Woman, 70, swims Pleasant for next generation


FAMILY SUPPORT FOR SWIM — Connie Sasser, 70, holds her newborn grandson in her arms as she is surrounded by family and friends after swimming the length of Pleasant Lake on Aug. 20. (Photo courtesy of the Sasser family)

By Dawn De Busk

Staff Writer

CASCO — Some people are never too old to take on a dare.

Some folks cannot resist a double dare to go jump in a lake.

Ten years ago, a trio of neighbors who live on Pleasant Lake dared one another to swim the length of the lake during their 60th year on earth. Each of them — Ron Burd, Connie Sasser and Debra Shapiro turned 60 a year apart.

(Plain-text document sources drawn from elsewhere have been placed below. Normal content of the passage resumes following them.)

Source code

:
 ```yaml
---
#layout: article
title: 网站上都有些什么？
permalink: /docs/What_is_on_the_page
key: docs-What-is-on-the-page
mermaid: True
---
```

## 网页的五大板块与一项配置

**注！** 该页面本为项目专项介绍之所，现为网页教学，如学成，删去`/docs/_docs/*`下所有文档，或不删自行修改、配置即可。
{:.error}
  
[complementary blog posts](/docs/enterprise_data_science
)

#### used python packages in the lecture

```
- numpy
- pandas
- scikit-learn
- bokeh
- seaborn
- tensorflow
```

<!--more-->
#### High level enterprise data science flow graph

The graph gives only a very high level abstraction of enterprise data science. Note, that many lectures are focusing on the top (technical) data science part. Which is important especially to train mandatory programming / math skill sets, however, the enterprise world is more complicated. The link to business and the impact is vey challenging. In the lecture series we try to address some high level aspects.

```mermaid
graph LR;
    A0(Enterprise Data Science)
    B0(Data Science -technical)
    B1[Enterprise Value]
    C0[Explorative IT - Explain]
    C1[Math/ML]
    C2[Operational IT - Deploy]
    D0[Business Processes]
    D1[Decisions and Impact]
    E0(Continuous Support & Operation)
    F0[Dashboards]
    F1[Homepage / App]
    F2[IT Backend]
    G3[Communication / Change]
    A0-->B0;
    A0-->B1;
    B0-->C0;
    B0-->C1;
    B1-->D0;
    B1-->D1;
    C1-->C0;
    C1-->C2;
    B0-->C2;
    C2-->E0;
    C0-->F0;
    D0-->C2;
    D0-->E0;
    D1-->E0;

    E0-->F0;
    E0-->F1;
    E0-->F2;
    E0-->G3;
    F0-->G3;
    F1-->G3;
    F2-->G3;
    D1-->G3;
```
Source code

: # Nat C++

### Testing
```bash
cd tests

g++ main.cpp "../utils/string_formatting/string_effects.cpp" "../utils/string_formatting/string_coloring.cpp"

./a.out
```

At the time, they all agreed to do it again when each of them turned 70 years old.

In 2017, it was Sasser’s turn.

“When we turned 60, ten years seems so far away. Then you are like, ‘Yep, I’ll do it again,’ ” she said. “We all hope to do it when we are 80.”

“Swimming has always been something I enjoy. I grew up swimming in chlorinated pools,” she said.

“It is wonderful to swim every summer here in the lake for the past 35 years. It is clear as any pool, which is pretty amazing,” she said.

VICTORIOUS — Connie Sasser, 70, emerges from the water at Casco Town Beach after swimming the 4½-mile length of Pleasant Lake as a dare and as a way to bring attention to protecting the lake’s water quality. (Photo courtesy of the Sasser family)

According to the website Land Lubber, “Pleasant Lake is a glacial ribbon lake oriented in a north-to-south direction, with a surface area of 1,332 acres and a surface elevation of 427 feet. The Greater Bridgton Lakes Region, an area of western Maine known for some of the most beautiful and cleanest bodies of water and the best brown trout fishing in the state, is home to the northern end of Pleasant Lake.”

As well as fulfilling a friendly challenge, Sasser’s goal was to draw attention to the preservation of Pleasant Lake.

The swim was accomplished “to call attention to the lake and how much it means to all of us. Whether you are swimming, kayaking or fishing, keeping the whole lake clean helps all of those activities to continue,” she said.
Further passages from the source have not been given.